# Task brief
Across the records below, how many lines include the string "monit"? Respond with the number only.

# Entries taken from a collection
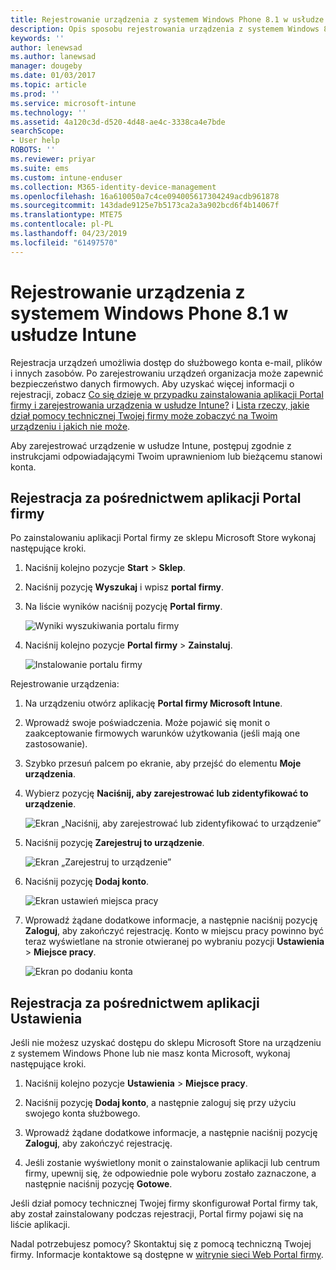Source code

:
```yaml
---
title: Rejestrowanie urządzenia z systemem Windows Phone 8.1 w usłudze Intune | Microsoft Docs
description: Opis sposobu rejestrowania urządzenia z systemem Windows 8.1 w usłudze Intune
keywords: ''
author: lenewsad
ms.author: lanewsad
manager: dougeby
ms.date: 01/03/2017
ms.topic: article
ms.prod: ''
ms.service: microsoft-intune
ms.technology: ''
ms.assetid: 4a120c3d-d520-4d48-ae4c-3338ca4e7bde
searchScope:
- User help
ROBOTS: ''
ms.reviewer: priyar
ms.suite: ems
ms.custom: intune-enduser
ms.collection: M365-identity-device-management
ms.openlocfilehash: 16a610050a7c4ce094005617304249acdb961878
ms.sourcegitcommit: 143dade9125e7b5173ca2a3a902bcd6f4b14067f
ms.translationtype: MTE75
ms.contentlocale: pl-PL
ms.lasthandoff: 04/23/2019
ms.locfileid: "61497570"
---
```

# <a name="enroll-your-windows-phone-81-device-in-intune"></a>Rejestrowanie urządzenia z systemem Windows Phone 8.1 w usłudze Intune  

Rejestracja urządzeń umożliwia dostęp do służbowego konta e-mail, plików i innych zasobów. Po zarejestrowaniu urządzeń organizacja może zapewnić bezpieczeństwo danych firmowych. Aby uzyskać więcej informacji o rejestracji, zobacz [Co się dzieje w przypadku zainstalowania aplikacji Portal firmy i zarejestrowania urządzenia w usłudze Intune?](what-happens-if-you-install-the-company-portal-app-and-enroll-your-device-in-intune-windows.md) i [Lista rzeczy, jakie dział pomocy technicznej Twojej firmy może zobaczyć na Twoim urządzeniu i jakich nie może](what-info-can-your-company-see-when-you-enroll-your-device-in-intune.md).  

Aby zarejestrować urządzenie w usłudze Intune, postępuj zgodnie z instrukcjami odpowiadającymi Twoim uprawnieniom lub bieżącemu stanowi konta.

## <a name="enroll-through-company-portal"></a>Rejestracja za pośrednictwem aplikacji Portal firmy  
Po zainstalowaniu aplikacji Portal firmy ze sklepu Microsoft Store wykonaj następujące kroki. 

1.  Naciśnij kolejno pozycje **Start** > **Sklep**.  

2.  Naciśnij pozycję **Wyszukaj** i wpisz **portal firmy**.  

3.  Na liście wyników naciśnij pozycję **Portal firmy**.  


    ![Wyniki wyszukiwania portalu firmy](./media/WP81-1-CP-search-store-v2.png)  

4.  Naciśnij kolejno pozycje **Portal firmy** &gt; **Zainstaluj**.  


    ![Instalowanie portalu firmy](./media/WP81-2-CP-install-v2.png)  

Rejestrowanie urządzenia:  

1.  Na urządzeniu otwórz aplikację **Portal firmy Microsoft Intune**.  


2.  Wprowadź swoje poświadczenia. Może pojawić się monit o zaakceptowanie firmowych warunków użytkowania (jeśli mają one zastosowanie).  

3.  Szybko przesuń palcem po ekranie, aby przejść do elementu **Moje urządzenia**.  

4.  Wybierz pozycję **Naciśnij, aby zarejestrować lub zidentyfikować to urządzenie**.  


    ![Ekran „Naciśnij, aby zarejestrować lub zidentyfikować to urządzenie”](./media/WP81-enroll-1-swipe-my-devices.png)  

5.  Naciśnij pozycję **Zarejestruj to urządzenie**.  


    ![Ekran „Zarejestruj to urządzenie”](./media/WP81-enroll-2-enroll-this-device.png)  

6.  Naciśnij pozycję **Dodaj konto**.  


    ![Ekran ustawień miejsca pracy](./media/WP81-enroll-3-workplace-add-acct.png)  

7.  Wprowadź żądane dodatkowe informacje, a następnie naciśnij pozycję **Zaloguj**, aby zakończyć rejestrację. Konto w miejscu pracy powinno być teraz wyświetlane na stronie otwieranej po wybraniu pozycji **Ustawienia** &gt; **Miejsce pracy**.  


    ![Ekran po dodaniu konta](./media/WP81-enroll-4-account-added.png)  

## <a name="enroll-through-settings-app"></a>Rejestracja za pośrednictwem aplikacji Ustawienia  
Jeśli nie możesz uzyskać dostępu do sklepu Microsoft Store na urządzeniu z systemem Windows Phone lub nie masz konta Microsoft, wykonaj następujące kroki.

1.  Naciśnij kolejno pozycje **Ustawienia** &gt; **Miejsce pracy**.  

2.  Naciśnij pozycję **Dodaj konto**, a następnie zaloguj się przy użyciu swojego konta służbowego.  

3.  Wprowadź żądane dodatkowe informacje, a następnie naciśnij pozycję **Zaloguj**, aby zakończyć rejestrację.  

4.  Jeśli zostanie wyświetlony monit o zainstalowanie aplikacji lub centrum firmy, upewnij się, że odpowiednie pole wyboru zostało zaznaczone, a następnie naciśnij pozycję **Gotowe**.  

Jeśli dział pomocy technicznej Twojej firmy skonfigurował Portal firmy tak, aby został zainstalowany podczas rejestracji, Portal firmy pojawi się na liście aplikacji.  

Nadal potrzebujesz pomocy? Skontaktuj się z pomocą techniczną Twojej firmy. Informacje kontaktowe są dostępne w [witrynie sieci Web Portal firmy](https://go.microsoft.com/fwlink/?linkid=2010980).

# Solution below
2